Dataset entries:
Content starts

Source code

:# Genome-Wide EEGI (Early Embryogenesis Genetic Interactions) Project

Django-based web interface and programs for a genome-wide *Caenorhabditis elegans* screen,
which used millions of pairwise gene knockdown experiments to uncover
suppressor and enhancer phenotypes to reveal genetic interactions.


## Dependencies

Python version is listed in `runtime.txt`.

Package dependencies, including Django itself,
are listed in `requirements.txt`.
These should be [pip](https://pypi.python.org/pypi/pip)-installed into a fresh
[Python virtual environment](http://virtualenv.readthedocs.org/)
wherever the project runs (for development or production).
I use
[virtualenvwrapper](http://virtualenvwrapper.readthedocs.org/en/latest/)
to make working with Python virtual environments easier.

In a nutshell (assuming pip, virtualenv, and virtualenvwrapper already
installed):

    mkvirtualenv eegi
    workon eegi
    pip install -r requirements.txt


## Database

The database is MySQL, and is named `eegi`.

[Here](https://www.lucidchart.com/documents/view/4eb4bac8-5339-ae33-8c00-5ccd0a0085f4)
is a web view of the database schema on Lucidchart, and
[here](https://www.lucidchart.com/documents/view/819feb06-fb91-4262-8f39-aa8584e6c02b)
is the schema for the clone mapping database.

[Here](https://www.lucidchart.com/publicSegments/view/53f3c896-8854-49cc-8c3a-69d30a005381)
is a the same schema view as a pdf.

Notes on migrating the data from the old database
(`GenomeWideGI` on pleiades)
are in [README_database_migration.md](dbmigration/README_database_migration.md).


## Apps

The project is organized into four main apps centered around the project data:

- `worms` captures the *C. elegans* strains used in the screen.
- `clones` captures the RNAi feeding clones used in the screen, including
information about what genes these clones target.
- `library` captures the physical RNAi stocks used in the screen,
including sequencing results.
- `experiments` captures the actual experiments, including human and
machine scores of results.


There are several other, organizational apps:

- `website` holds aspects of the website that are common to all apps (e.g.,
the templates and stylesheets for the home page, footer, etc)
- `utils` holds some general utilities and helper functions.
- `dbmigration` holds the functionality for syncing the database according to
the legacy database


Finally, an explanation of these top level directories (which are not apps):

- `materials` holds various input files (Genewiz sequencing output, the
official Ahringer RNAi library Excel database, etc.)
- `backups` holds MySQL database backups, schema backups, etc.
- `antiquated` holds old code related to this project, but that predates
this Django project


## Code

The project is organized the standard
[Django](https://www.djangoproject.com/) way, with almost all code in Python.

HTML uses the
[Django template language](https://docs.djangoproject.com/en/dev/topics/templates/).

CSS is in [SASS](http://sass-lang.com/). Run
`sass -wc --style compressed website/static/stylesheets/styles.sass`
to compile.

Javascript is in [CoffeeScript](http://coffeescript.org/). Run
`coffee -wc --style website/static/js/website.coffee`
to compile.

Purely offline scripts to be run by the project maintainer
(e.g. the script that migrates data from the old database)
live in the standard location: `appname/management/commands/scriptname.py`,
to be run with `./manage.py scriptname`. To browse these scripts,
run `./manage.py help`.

Content ends

**Task item**. Every line above that contains the word "into" should be reported.

**Reply**.
These should be [pip](https://pypi.python.org/pypi/pip)-installed into a fresh
The project is organized into four main apps centered around the project data:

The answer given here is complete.